What you will do -> Find the word "section" in the listing, and copy out each line where it turns up.
##### Task inputs #####
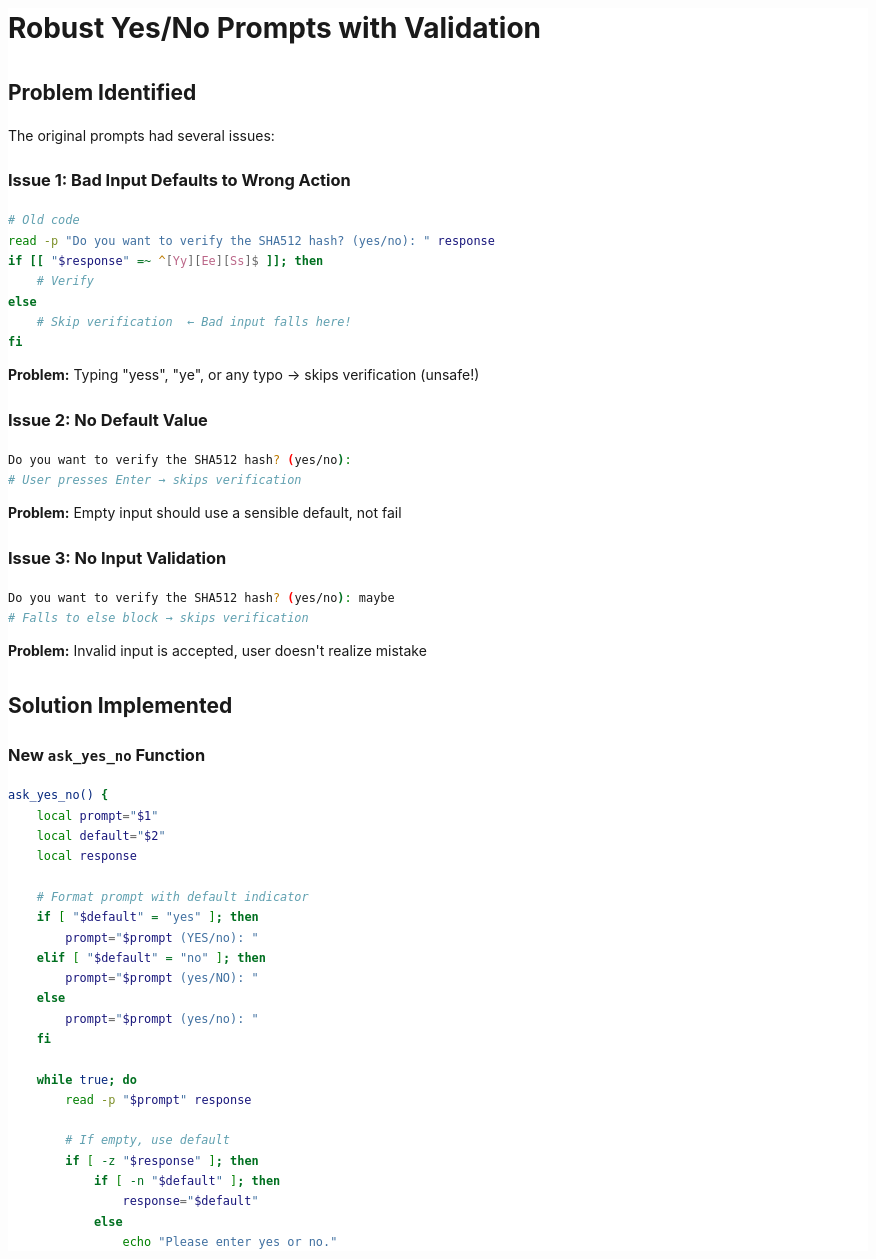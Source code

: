 # Robust Yes/No Prompts with Validation

## Problem Identified

The original prompts had several issues:

### Issue 1: Bad Input Defaults to Wrong Action
```bash
# Old code
read -p "Do you want to verify the SHA512 hash? (yes/no): " response
if [[ "$response" =~ ^[Yy][Ee][Ss]$ ]]; then
    # Verify
else
    # Skip verification  ← Bad input falls here!
fi
```

**Problem:** Typing "yess", "ye", or any typo → skips verification (unsafe!)

### Issue 2: No Default Value
```bash
Do you want to verify the SHA512 hash? (yes/no):
# User presses Enter → skips verification
```

**Problem:** Empty input should use a sensible default, not fail

### Issue 3: No Input Validation
```bash
Do you want to verify the SHA512 hash? (yes/no): maybe
# Falls to else block → skips verification
```

**Problem:** Invalid input is accepted, user doesn't realize mistake

## Solution Implemented

### New `ask_yes_no` Function

```bash
ask_yes_no() {
    local prompt="$1"
    local default="$2"
    local response
    
    # Format prompt with default indicator
    if [ "$default" = "yes" ]; then
        prompt="$prompt (YES/no): "
    elif [ "$default" = "no" ]; then
        prompt="$prompt (yes/NO): "
    else
        prompt="$prompt (yes/no): "
    fi
    
    while true; do
        read -p "$prompt" response
        
        # If empty, use default
        if [ -z "$response" ]; then
            if [ -n "$default" ]; then
                response="$default"
            else
                echo "Please enter yes or no."
```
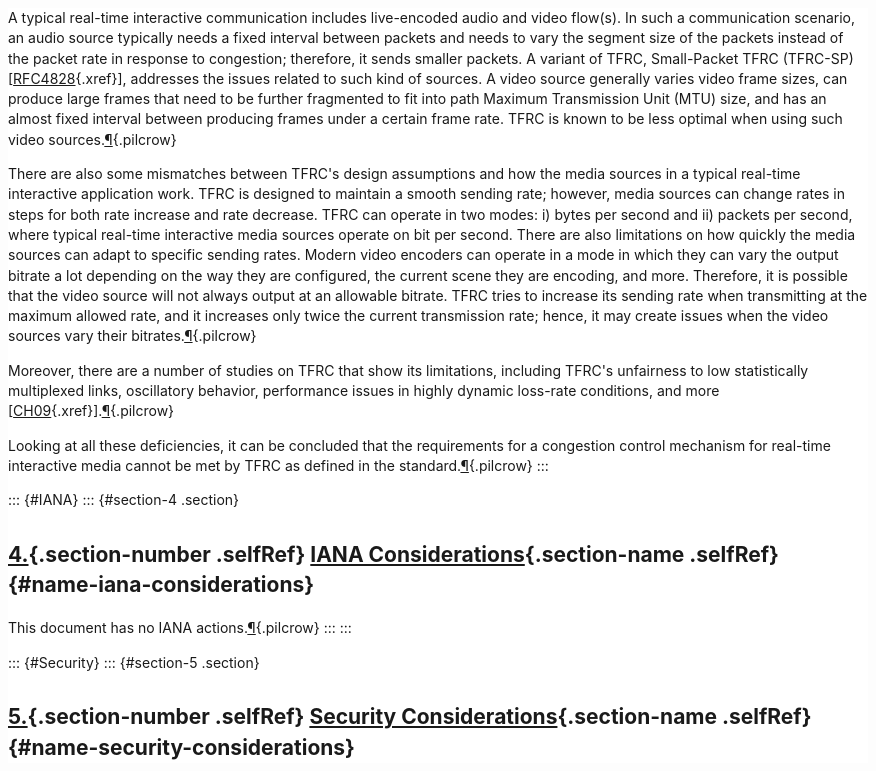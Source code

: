 A typical real-time interactive communication includes live-encoded
audio and video flow(s). In such a communication scenario, an audio
source typically needs a fixed interval between packets and needs to
vary the segment size of the packets instead of the packet rate in
response to congestion; therefore, it sends smaller packets. A variant
of TFRC, Small-Packet TFRC (TFRC-SP) \[[RFC4828](#RFC4828){.xref}\],
addresses the issues related to such kind of sources. A video source
generally varies video frame sizes, can produce large frames that need
to be further fragmented to fit into path Maximum Transmission Unit
(MTU) size, and has an almost fixed interval between producing frames
under a certain frame rate. TFRC is known to be less optimal when using
such video sources.[¶](#section-3-3){.pilcrow}

There are also some mismatches between TFRC\'s design assumptions and
how the media sources in a typical real-time interactive application
work. TFRC is designed to maintain a smooth sending rate; however, media
sources can change rates in steps for both rate increase and rate
decrease. TFRC can operate in two modes: i) bytes per second and ii)
packets per second, where typical real-time interactive media sources
operate on bit per second. There are also limitations on how quickly the
media sources can adapt to specific sending rates. Modern video encoders
can operate in a mode in which they can vary the output bitrate a lot
depending on the way they are configured, the current scene they are
encoding, and more. Therefore, it is possible that the video source will
not always output at an allowable bitrate. TFRC tries to increase its
sending rate when transmitting at the maximum allowed rate, and it
increases only twice the current transmission rate; hence, it may create
issues when the video sources vary their
bitrates.[¶](#section-3-4){.pilcrow}

Moreover, there are a number of studies on TFRC that show its
limitations, including TFRC\'s unfairness to low statistically
multiplexed links, oscillatory behavior, performance issues in highly
dynamic loss-rate conditions, and more
\[[CH09](#CH09){.xref}\].[¶](#section-3-5){.pilcrow}

Looking at all these deficiencies, it can be concluded that the
requirements for a congestion control mechanism for real-time
interactive media cannot be met by TFRC as defined in the
standard.[¶](#section-3-6){.pilcrow}
:::

::: {#IANA}
::: {#section-4 .section}
## [4.](#section-4){.section-number .selfRef} [IANA Considerations](#name-iana-considerations){.section-name .selfRef} {#name-iana-considerations}

This document has no IANA actions.[¶](#section-4-1){.pilcrow}
:::
:::

::: {#Security}
::: {#section-5 .section}
## [5.](#section-5){.section-number .selfRef} [Security Considerations](#name-security-considerations){.section-name .selfRef} {#name-security-considerations}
#####
Solution to this task ->
such video sources.[¶](#section-3-3){.pilcrow}
bitrates.[¶](#section-3-4){.pilcrow}
\[[CH09](#CH09){.xref}\].[¶](#section-3-5){.pilcrow}
standard.[¶](#section-3-6){.pilcrow}
::: {#section-4 .section}
## [4.](#section-4){.section-number .selfRef} [IANA Considerations](#name-iana-considerations){.section-name .selfRef} {#name-iana-considerations}
This document has no IANA actions.[¶](#section-4-1){.pilcrow}
::: {#section-5 .section}
## [5.](#section-5){.section-number .selfRef} [Security Considerations](#name-security-considerations){.section-name .selfRef} {#name-security-considerations}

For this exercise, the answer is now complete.